The “uncontrolled” consumption of alcohol at house parties was contributing to the spread of the virus, he said, and the issue of off-licences needed to be considered by the National Public Health Emergency Team (Nphet) and the Government.
Social Protection Minister Heather Humphreys first suggested restricting off-licence opening hours on Monday. She was supported by Justice Minister Helen McEntee and Minister of State for Roads Hildegarde Naughton.
But Evelyn Jones, government affairs director with The National Off-Licence Association (NOffLA) warned Government not to penalise the small, family-owned businesses her association represents.
She called instead for the "immediate commencement" of Minimum Unit Pricing (MUP), which she said has been available to Government as an option to restrict the sale of very cheap alcohol since 2018.
“As small, independent off-licences, we don’t typically see bulk purchases of alcohol as one would in larger mixed retailers/supermarkets," said Ms Jones. "Rather, our customers would be buying in smaller volumes, often looking for a more premium product for special occasions."
The call for increasing the cost of cheap alcohol was also made by Alcohol Action Ireland while also warning of the potential for ‘panic-buying’ with such a change.

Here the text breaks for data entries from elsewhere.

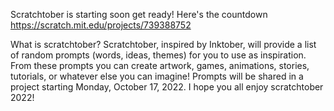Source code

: Scratchtober is starting soon get ready! Here's the countdown https://scratch.mit.edu/projects/739388752 

What is scratchtober?
Scratchtober, inspired by Inktober, will provide a list of random prompts (words, ideas, themes) for you to use as inspiration. From these prompts you can create artwork, games, animations, stories, tutorials, or whatever else you can imagine! Prompts will be shared in a project starting Monday, October 17, 2022.
I hope you all enjoy scratchtober 2022!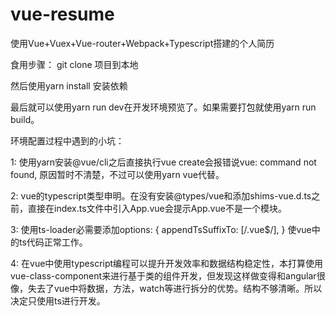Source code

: # vue-resume
使用Vue+Vuex+Vue-router+Webpack+Typescript搭建的个人简历

食用步骤：
git clone 项目到本地

然后使用yarn install 安装依赖

最后就可以使用yarn run dev在开发环境预览了。如果需要打包就使用yarn run build。

环境配置过程中遇到的小坑：

1: 使用yarn安装@vue/cli之后直接执行vue create会报错说vue: command not found, 原因暂时不清楚，不过可以使用yarn vue代替。

2: vue的typescript类型申明。在没有安装@types/vue和添加shims-vue.d.ts之前，直接在index.ts文件中引入App.vue会提示App.vue不是一个模块。

3: 使用ts-loader必需要添加options: {
  appendTsSuffixTo: [/\.vue$/],
}
使vue中的ts代码正常工作。

4: 在vue中使用typescript编程可以提升开发效率和数据结构稳定性，本打算使用vue-class-component来进行基于类的组件开发，但发现这样做变得和angular很像，失去了vue中将数据，方法，watch等进行拆分的优势。结构不够清晰。所以决定只使用ts进行开发。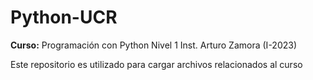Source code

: # Python-UCR 
**Curso:** Programación con Python Nivel 1 Inst. Arturo Zamora (I-2023)


Este repositorio es utilizado para cargar archivos relacionados al curso

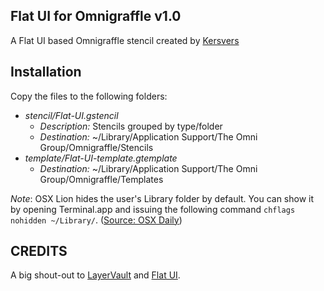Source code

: Flat UI for Omnigraffle v1.0
------------
A Flat UI based Omnigraffle stencil created by [Kersvers](http://krsvrs.nl)

Installation
------------
Copy the files to the following folders: 

* *stencil/Flat-UI.gstencil*
  * _Description:_ Stencils grouped by type/folder
  * _Destination:_ ~/Library/Application Support/The Omni Group/Omnigraffle/Stencils
* *template/Flat-UI-template.gtemplate*
  * _Destination:_ ~/Library/Application Support/The Omni Group/Omnigraffle/Templates

*Note*: OSX Lion hides the user's Library folder by default. You can show it by opening Terminal.app and issuing the following command `chflags nohidden ~/Library/`. ([Source: OSX Daily](http://osxdaily.com/2011/07/22/access-user-library-folder-in-os-x-lion/))

CREDITS
-------
A big shout-out to [LayerVault](http://layervault.com) and [Flat UI](http://designmodo.com/flat/).
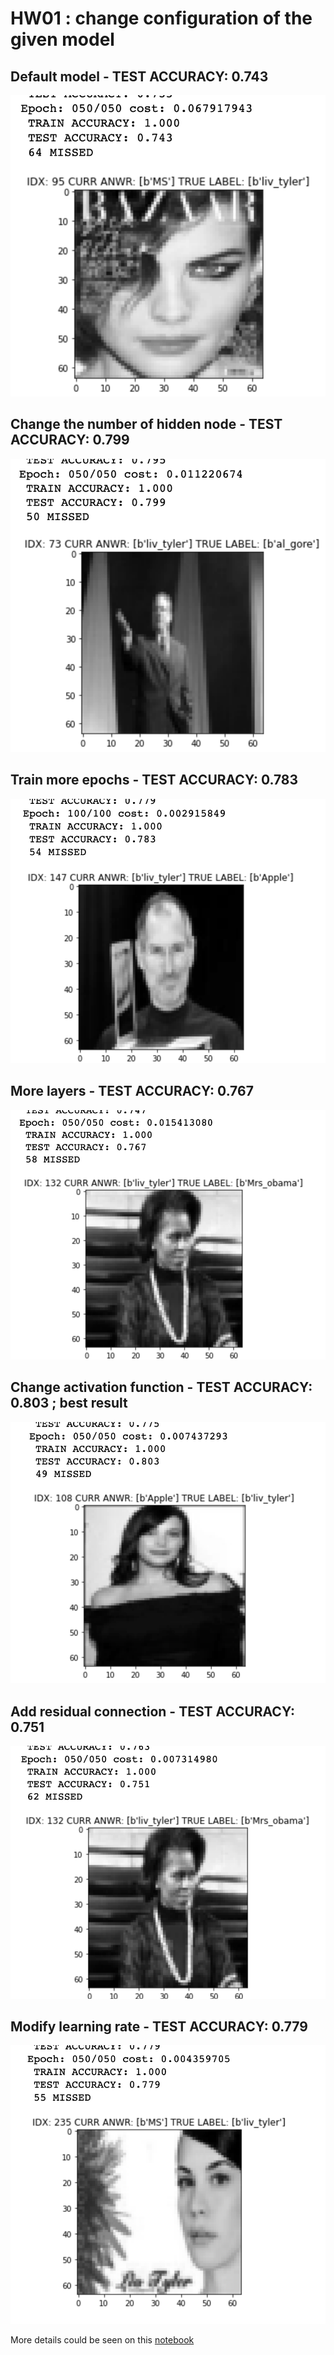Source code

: # HW01 : change configuration of the given model

## Default model - TEST ACCURACY: 0.743
![](pictures/default.png)
## Change the number of hidden node - TEST ACCURACY: 0.799
![](pictures/hidden_node.png)
## Train more epochs - TEST ACCURACY: 0.783
![](pictures/more_epochs.png)
## More layers - TEST ACCURACY: 0.767
![](pictures/more_layers.png)
## Change activation function - TEST ACCURACY: 0.803 ; **best result**
![](pictures/swish.png)
## Add residual connection - TEST ACCURACY: 0.751
![](pictures/residual.png)
## Modify learning rate - TEST ACCURACY: 0.779
![](pictures/learning_rate.png)

More details could be seen on this [notebook](Submission.ipynb)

But the national independent advocate for reducing alcohol harmfully supported ministers' calls for restricting alcohol sales too, calling the mooted restrictions "prudent".
Cheap alcohol “pouring into people’s homes” has been a problem since the start of the pandemic, a statement from Alcohol Action said.
In April, the organisation reported a 44% increase in sales, in May it highlighted a 70% increases, in June a 93% increase, in July 76%, and a further 44% in August.